Crown Jewels (Off-Limits Romance #1)(82)



“I don’t know the baby,” I try to tell her in my cracked voice. I never met my mother’s baby, my sister, because she died.

I’m going to die, too. I can feel it.

“Lucy… Will you hug me?”

“Sure. Of course. Poor Liam.” We’re lying down again, and Lucy’s holding me. “My headache—it hurts…really bad.”

“He said it’s because your blood pressure is high. The doctor gave you something for it. Do you remember? It’s been almost an hour since you took it. He gave you a shot of pain meds too. So the headache would ease up.”

“Not eased,” I mutter. Her hand strokes my hair. “That, though…” What she’s doing makes me feel better. My Lucy.

“He’s coming back with something to help you detox.”

“Detox…”

“He said you have to take it for a little bit, maybe a few days, and then you could taper off. Don’t worry. It’ll help you feel better. Come here…” She wraps herself around me, urging me to rest my cheek against the softness of her neck.





*





Lucy





Seeing Liam like this—shaking, gripping his head, murmuring nonsense—is so much harder, so much stranger, than I ever would have known. It’s not as if I’ve known him for a long time, but in the time I have known him, I guess I’ve gotten used to his easy smile, the careful way he held himself apart from me the first day I was here, before we gradually tugged together like a pair of magnets.

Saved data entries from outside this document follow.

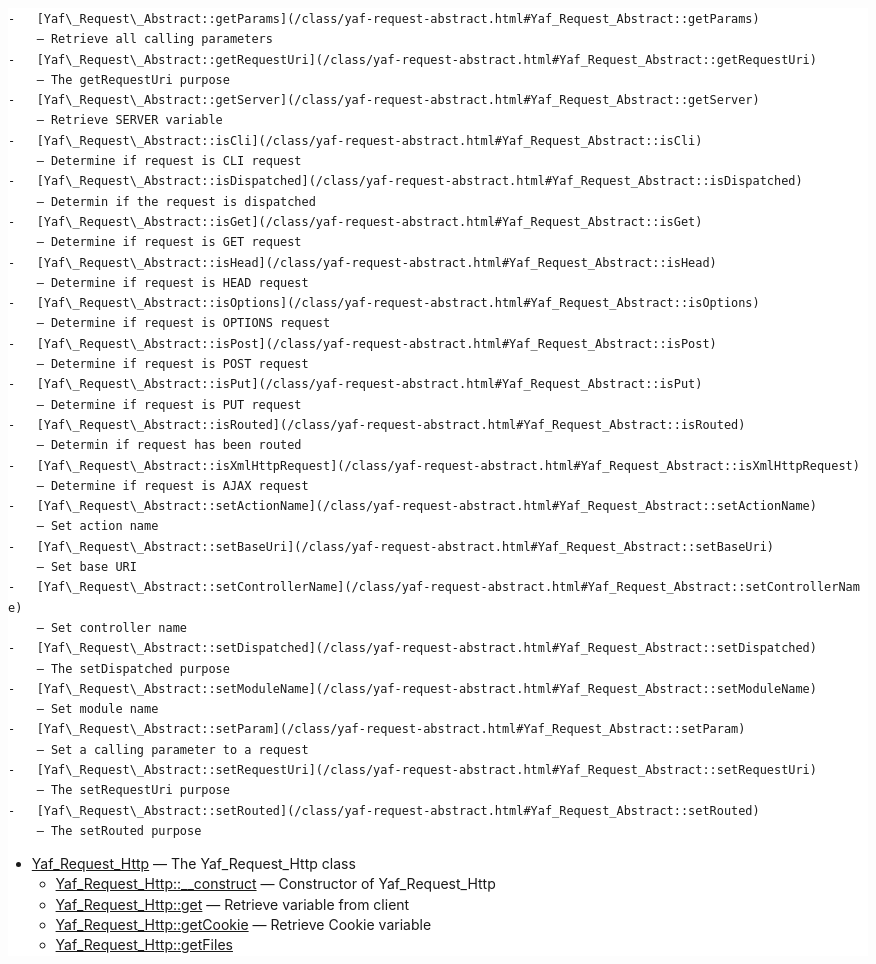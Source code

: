     -   [Yaf\_Request\_Abstract::getParams](/class/yaf-request-abstract.html#Yaf_Request_Abstract::getParams)
        — Retrieve all calling parameters
    -   [Yaf\_Request\_Abstract::getRequestUri](/class/yaf-request-abstract.html#Yaf_Request_Abstract::getRequestUri)
        — The getRequestUri purpose
    -   [Yaf\_Request\_Abstract::getServer](/class/yaf-request-abstract.html#Yaf_Request_Abstract::getServer)
        — Retrieve SERVER variable
    -   [Yaf\_Request\_Abstract::isCli](/class/yaf-request-abstract.html#Yaf_Request_Abstract::isCli)
        — Determine if request is CLI request
    -   [Yaf\_Request\_Abstract::isDispatched](/class/yaf-request-abstract.html#Yaf_Request_Abstract::isDispatched)
        — Determin if the request is dispatched
    -   [Yaf\_Request\_Abstract::isGet](/class/yaf-request-abstract.html#Yaf_Request_Abstract::isGet)
        — Determine if request is GET request
    -   [Yaf\_Request\_Abstract::isHead](/class/yaf-request-abstract.html#Yaf_Request_Abstract::isHead)
        — Determine if request is HEAD request
    -   [Yaf\_Request\_Abstract::isOptions](/class/yaf-request-abstract.html#Yaf_Request_Abstract::isOptions)
        — Determine if request is OPTIONS request
    -   [Yaf\_Request\_Abstract::isPost](/class/yaf-request-abstract.html#Yaf_Request_Abstract::isPost)
        — Determine if request is POST request
    -   [Yaf\_Request\_Abstract::isPut](/class/yaf-request-abstract.html#Yaf_Request_Abstract::isPut)
        — Determine if request is PUT request
    -   [Yaf\_Request\_Abstract::isRouted](/class/yaf-request-abstract.html#Yaf_Request_Abstract::isRouted)
        — Determin if request has been routed
    -   [Yaf\_Request\_Abstract::isXmlHttpRequest](/class/yaf-request-abstract.html#Yaf_Request_Abstract::isXmlHttpRequest)
        — Determine if request is AJAX request
    -   [Yaf\_Request\_Abstract::setActionName](/class/yaf-request-abstract.html#Yaf_Request_Abstract::setActionName)
        — Set action name
    -   [Yaf\_Request\_Abstract::setBaseUri](/class/yaf-request-abstract.html#Yaf_Request_Abstract::setBaseUri)
        — Set base URI
    -   [Yaf\_Request\_Abstract::setControllerName](/class/yaf-request-abstract.html#Yaf_Request_Abstract::setControllerName)
        — Set controller name
    -   [Yaf\_Request\_Abstract::setDispatched](/class/yaf-request-abstract.html#Yaf_Request_Abstract::setDispatched)
        — The setDispatched purpose
    -   [Yaf\_Request\_Abstract::setModuleName](/class/yaf-request-abstract.html#Yaf_Request_Abstract::setModuleName)
        — Set module name
    -   [Yaf\_Request\_Abstract::setParam](/class/yaf-request-abstract.html#Yaf_Request_Abstract::setParam)
        — Set a calling parameter to a request
    -   [Yaf\_Request\_Abstract::setRequestUri](/class/yaf-request-abstract.html#Yaf_Request_Abstract::setRequestUri)
        — The setRequestUri purpose
    -   [Yaf\_Request\_Abstract::setRouted](/class/yaf-request-abstract.html#Yaf_Request_Abstract::setRouted)
        — The setRouted purpose
-   [Yaf\_Request\_Http](/class/yaf-request-http.html) — The
    Yaf\_Request\_Http class
    -   [Yaf\_Request\_Http::\_\_construct](/class/yaf-request-http.html#Yaf_Request_Http::__construct)
        — Constructor of Yaf\_Request\_Http
    -   [Yaf\_Request\_Http::get](/class/yaf-request-http.html#Yaf_Request_Http::get)
        — Retrieve variable from client
    -   [Yaf\_Request\_Http::getCookie](/class/yaf-request-http.html#Yaf_Request_Http::getCookie)
        — Retrieve Cookie variable
    -   [Yaf\_Request\_Http::getFiles](/class/yaf-request-http.html#Yaf_Request_Http::getFiles)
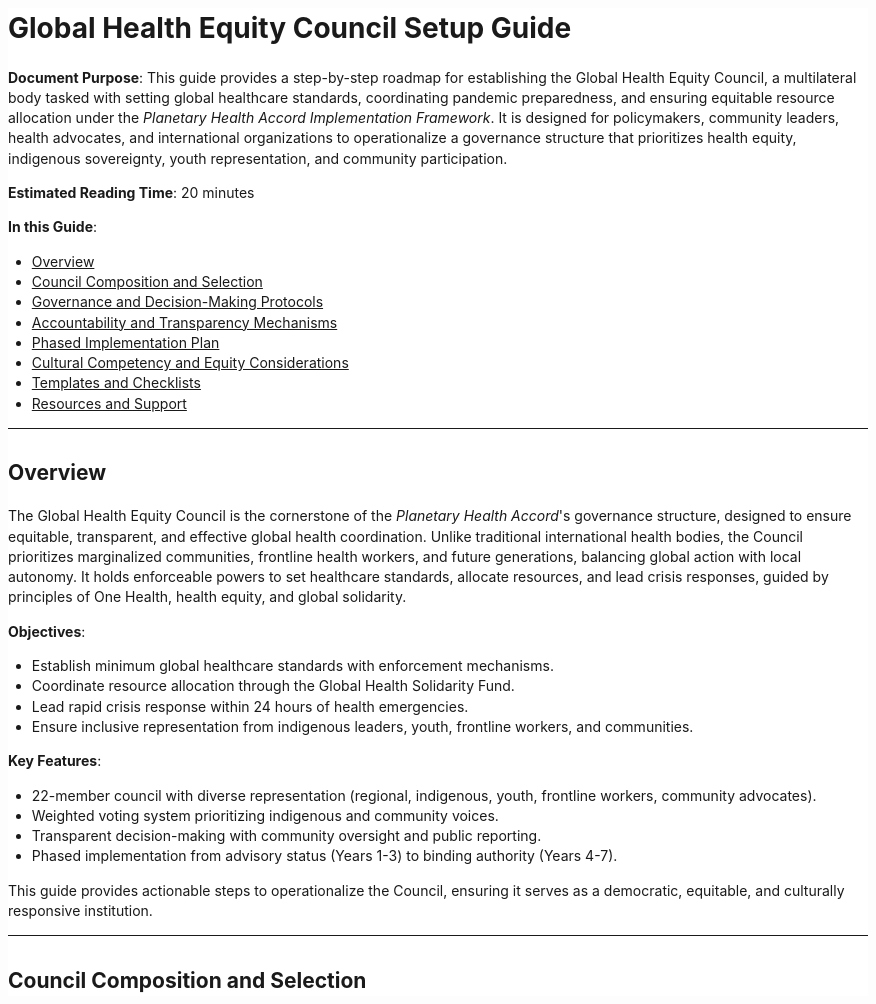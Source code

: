 # Global Health Equity Council Setup Guide

**Document Purpose**: This guide provides a step-by-step roadmap for establishing the Global Health Equity Council, a multilateral body tasked with setting global healthcare standards, coordinating pandemic preparedness, and ensuring equitable resource allocation under the *Planetary Health Accord Implementation Framework*. It is designed for policymakers, community leaders, health advocates, and international organizations to operationalize a governance structure that prioritizes health equity, indigenous sovereignty, youth representation, and community participation.

**Estimated Reading Time**: 20 minutes

**In this Guide**:
- [Overview](#overview)
- [Council Composition and Selection](#council-composition-and-selection)
- [Governance and Decision-Making Protocols](#governance-and-decision-making-protocols)
- [Accountability and Transparency Mechanisms](#accountability-and-transparency-mechanisms)
- [Phased Implementation Plan](#phased-implementation-plan)
- [Cultural Competency and Equity Considerations](#cultural-competency-and-equity-considerations)
- [Templates and Checklists](#templates-and-checklists)
- [Resources and Support](#resources-and-support)

---

## <a id="overview"></a>Overview

The Global Health Equity Council is the cornerstone of the *Planetary Health Accord*'s governance structure, designed to ensure equitable, transparent, and effective global health coordination. Unlike traditional international health bodies, the Council prioritizes marginalized communities, frontline health workers, and future generations, balancing global action with local autonomy. It holds enforceable powers to set healthcare standards, allocate resources, and lead crisis responses, guided by principles of One Health, health equity, and global solidarity.

**Objectives**:
- Establish minimum global healthcare standards with enforcement mechanisms.
- Coordinate resource allocation through the Global Health Solidarity Fund.
- Lead rapid crisis response within 24 hours of health emergencies.
- Ensure inclusive representation from indigenous leaders, youth, frontline workers, and communities.

**Key Features**:
- 22-member council with diverse representation (regional, indigenous, youth, frontline workers, community advocates).
- Weighted voting system prioritizing indigenous and community voices.
- Transparent decision-making with community oversight and public reporting.
- Phased implementation from advisory status (Years 1-3) to binding authority (Years 4-7).

This guide provides actionable steps to operationalize the Council, ensuring it serves as a democratic, equitable, and culturally responsive institution.

---

## <a id="council-composition-and-selection"></a>Council Composition and Selection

Before the doctor left the first time, he chastised Liam, saying, “You might have tapered off.”

Liam, whose eyes were shut, clenched his jaw and shook his head—and I know why. I know why he quit drinking cold turkey.

“I’m prescribing Librium. For a few days, if not longer. We’ll see how you do,” Dr. Burns told him.

Then the doctor left, saying he’d be back soon. As soon as the door shut, Liam whispered, “You should go, Lucy.”

But he’s still holding onto me. He seems to like to press his face against my throat and hide in my hair.

Right now, he’s murmuring something about paying someone off. I stroke his hair back. “It’s okay…”

Dr. Burns is back a short time later, rolling an IV pole that makes my stomach flip-flop when I see it. “I want to give the first dose of Librium this way, along with I some electrolytes and vitamins. Things he’d get if he was at a center.”

Shit. A center.

I hold Liam close as the doctor cleans the inside of his elbow with an alcohol swab. When the needle goes in, he stiffens just a little. When the doctor starts the IV bag, I feel him shiver.

I know the doctor’s here to help, but I’m glad when he leaves. He tells us he’ll be back in two hours and gives me instructions to call him if any number of things happen. When the door shuts, I draw poor, still Liam closer to me.

“Is your headache any better?”

He doesn’t answer, so I play with his hair. “You’re okay. You’re going to feel better soon. Is there anything that I can do for you right now?”

“Worried,” he whispers.

“About what?”

“About…you.”

“I’m okay.”

“The baby,” he rasps.

“The baby is okay, too. Promise.”

He shakes his head, his eyes rolling just slightly.

For the next few hours, I hold him while he sweats and trembles. I hold a cold rag to his forehead and his throat, and stroke his hair. Finally, whatever’s in the IV seems to reach him. I feel it when his body relaxes. He goes still, and falls asleep with his arm around me.

He murmurs and whispers all night. He talks about his mom. He talks about the baby. He kisses me and once, tells me to go—to keep the baby away from him.

“You’re fine. So is the baby.”

I hold him. It’s all I can do. At one point mid-morning, he wakes up and blinks slowly around the room. He looks puzzled. Unhappy.

“You okay?” I stroke his forehead. “Feeling bad?”

He shuts his eyes. “Embarrassed,” he says hoarsely.

“Don’t be embarrassed. It’s okay.”

He shakes his head.

“We’re friends—and lovers, too, remember?” I tease.

“I don’t…want…to be this way for you.” He rests his arm over his face.

“You don’t have to be any way for me.”

“I didn’t know…I couldn’t stop.”

“No—of course not. I know, baby. Don’t worry. Everything will be okay. Just go to sleep.”





*





Liam





“People found out I’m pregnant somehow. Like, the paps found out. Some of them think it’s yours, but no one really does. That’s just some unreliable, unsourced side story on one of the raggier rags.”

Lucy rolls her eyes, her hand over her still-flat stomach. She looks gorgeous in a pink and white paisley gown, her hair flowing around her shoulders.

“I’m going to go get you some chicken and dumplings,” she says; it sounds like “dumplins” in her soft accent. “I just want you to have a few bites.”